2013-01-17 Thread Jed Rothwell
I wrote:


 The thing is, Watson would feel no contraction between this response and
 the one he gave a minute before. He would not recognize that if the second
 response is true, it invalidates the first one. That is too high a level of
 abstraction for Watson, and for many people.


As far as I know, Watson wouldn't. That is my impression reading about
Watson.

I could be wrong. I have just been reading generalized descriptions of
Watson, and I read about previous language parsing and internal
representation.

As I said, computers may eventually be able to do this.

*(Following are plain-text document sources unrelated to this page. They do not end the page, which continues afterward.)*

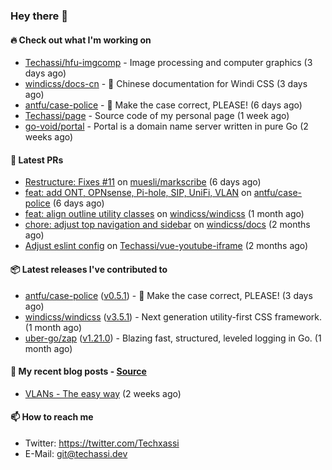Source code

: ### Hey there 👋

#### 🔥 Check out what I'm working on


- [Techassi/hfu-imgcomp](https://github.com/Techassi/hfu-imgcomp) - Image processing and computer graphics (3 days ago)
- [windicss/docs-cn](https://github.com/windicss/docs-cn) - 📖 Chinese documentation for Windi CSS (3 days ago)
- [antfu/case-police](https://github.com/antfu/case-police) - 🚨 Make the case correct, PLEASE! (6 days ago)
- [Techassi/page](https://github.com/Techassi/page) - Source code of my personal page (1 week ago)
- [go-void/portal](https://github.com/go-void/portal) - Portal is a domain name server written in pure Go (2 weeks ago)

#### 🧪 Latest PRs


- [Restructure: Fixes #11](https://github.com/muesli/markscribe/pull/42) on [muesli/markscribe](https://github.com/muesli/markscribe) (6 days ago)
- [feat: add ONT, OPNsense, Pi-hole, SIP, UniFi, VLAN](https://github.com/antfu/case-police/pull/88) on [antfu/case-police](https://github.com/antfu/case-police) (6 days ago)
- [feat: align outline utility classes](https://github.com/windicss/windicss/pull/716) on [windicss/windicss](https://github.com/windicss/windicss) (1 month ago)
- [chore: adjust top navigation and sidebar](https://github.com/windicss/docs/pull/154) on [windicss/docs](https://github.com/windicss/docs) (2 months ago)
- [Adjust eslint config](https://github.com/Techassi/vue-youtube-iframe/pull/9) on [Techassi/vue-youtube-iframe](https://github.com/Techassi/vue-youtube-iframe) (2 months ago)

#### 📦 Latest releases I've contributed to


- [antfu/case-police](https://github.com/antfu/case-police/releases/tag/v0.5.1) ([v0.5.1](https://github.com/antfu/case-police/releases/tag/v0.5.1)) - 🚨 Make the case correct, PLEASE! (3 days ago)
- [windicss/windicss](https://github.com/windicss/windicss/releases/tag/v3.5.1) ([v3.5.1](https://github.com/windicss/windicss/releases/tag/v3.5.1)) - Next generation utility-first CSS framework. (1 month ago)
- [uber-go/zap](https://github.com/uber-go/zap/releases/tag/v1.21.0) ([v1.21.0](https://github.com/uber-go/zap/releases/tag/v1.21.0)) - Blazing fast, structured, leveled logging in Go. (1 month ago)

#### 📜 My recent blog posts - [Source](https://github.com/Techassi/page)


- [VLANs - The easy way](https://techassi.dev/posts/vlans-the-easy-way/) (2 weeks ago)

#### 📫 How to reach me

- Twitter: https://twitter.com/Techxassi
- E-Mail: git@techassi.dev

When I say Watson understands in this context I do not mean he
understands the way humans do. It is a different thing. Far more limited.
The mechanism is different. The mechanics are different, which is like
saying that an airplane flies even though it does not flap its wings. In my
opinion it is reasonable to say that a bee can think and communicate by
dancing. Brain tissue is brain tissue, and the information definitely does
pass from one bee to another. The thinking is rudimentary and bound
entirely by instinct, and the communication is totally different from human
language, yet they fall into the same general category as human cogitation
and language. If you agree that a bee can think, it is reasonable to say
that Watson can understand human language.

Actually, it is more accurate to say the entire bee hive thinks as one
entity, and plans its future. The notion of an entire group of animals
thinking as if they were one organism is alien to us. If something that
alien can be said to think it is not such a stretch to imagine a
massively parallel processor computer like Watson thinking.

Watson's biggest weakness compared to people is its inability to grasp
(parse; guess; model) context in any depth.

I doubt that computers will think using the kinds of mechanisms human brain
tissue does, although there used to be some interesting programs that
simulated neurons and synapses. I do not think Watson is anything like that.

- Jed


Re: [Vo]:Suppose Watson tells people cancer treatment does not work?

2013-01-17 Thread Terry Blanton
On Thu, Jan 17, 2013 at 6:21 PM, Mark Gibbs mgi...@gibbs.com wrote:

 What if Watson concludes LENR is a load of baloney?

I would enjoy a nice baloney sandwich.